Tuesday, April 21, 2009

Rotational Grazing - Caribbean style

Anyone who's read Michael Pollan's excellent book The Omnivore's Dilemma will be familiar with pastured food legend Joel Salatin's Polyface Farm and the multi-species grazing ethic he practices there. If you're not familiar with this (you should make the effort; its an interesting lesson on nature, hard work and the inherent possibilities of food production) the basic proposition is that in natural ecosystems grassland gets worked over by a number of different herbivores and omnivores who each treat it differently. Salatin therefore moves his cows from spot to spot daily and follows them up with chickens, turkeys and rabbits (and quite possibly a few other odds and ends like pigs from time to time). By timing this right the chickens and turkeys predate the flies that bother the cows, all the species involved do what they do naturally and get the benefit of the right kind of grasses and forbs for their needs and basically everyone wins. Here in the Caribbean we do things slightly differently.
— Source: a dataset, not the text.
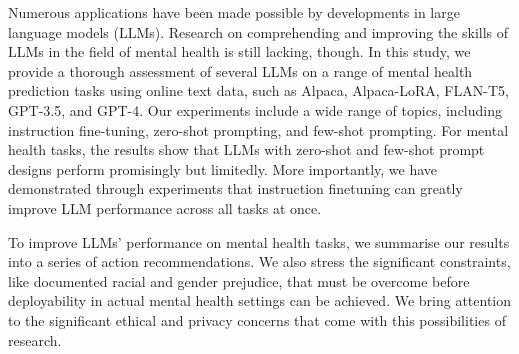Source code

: Numerous applications have been made possible by developments in large language models (LLMs). Research on comprehending and improving the skills of LLMs in the field of mental health is still lacking, though. In this study, we provide a thorough assessment of several LLMs on a range of mental health prediction tasks using online text data, such as Alpaca, Alpaca-LoRA, FLAN-T5, GPT-3.5, and GPT-4. Our experiments include a wide range of topics, including instruction fine-tuning, zero-shot prompting, and few-shot prompting. For mental health tasks, the results show that LLMs with zero-shot and few-shot prompt designs perform promisingly but limitedly. More importantly, we have demonstrated through experiments that instruction finetuning can greatly improve LLM performance across all tasks at once.

To improve LLMs' performance on mental health tasks, we summarise our results into a series of action recommendations. We also stress the significant constraints, like documented racial and gender prejudice, that must be overcome before deployability in actual mental health settings can be achieved. We bring attention to the significant ethical and privacy concerns that come with this possibilities of research.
Basically everything runs around together feeding on whatever it can lay its hands on. Side note: Is it just me or does this cow give anyone else an Aurochsen kind of vibe?


These guineas were staying close to the cow - I think they were enjoying various insects as the cows disturbed them much as cattle egrets do. Whilst I mock the laissez-faire attitude at work here somewhat I am convinced that at least some of the principals Salatin references are also being taken advantage of in this less sophisticated farm. It is certainly preferable to some god-awful CAFO beef or battery poultry.


There were also chickens, muscovies and wild monkeys running around but helmeted guineafowl are so beautiful you get two photos.


A) Goofy-looking horns; but
B) Uh-Oh, time for me to leave the vicinity!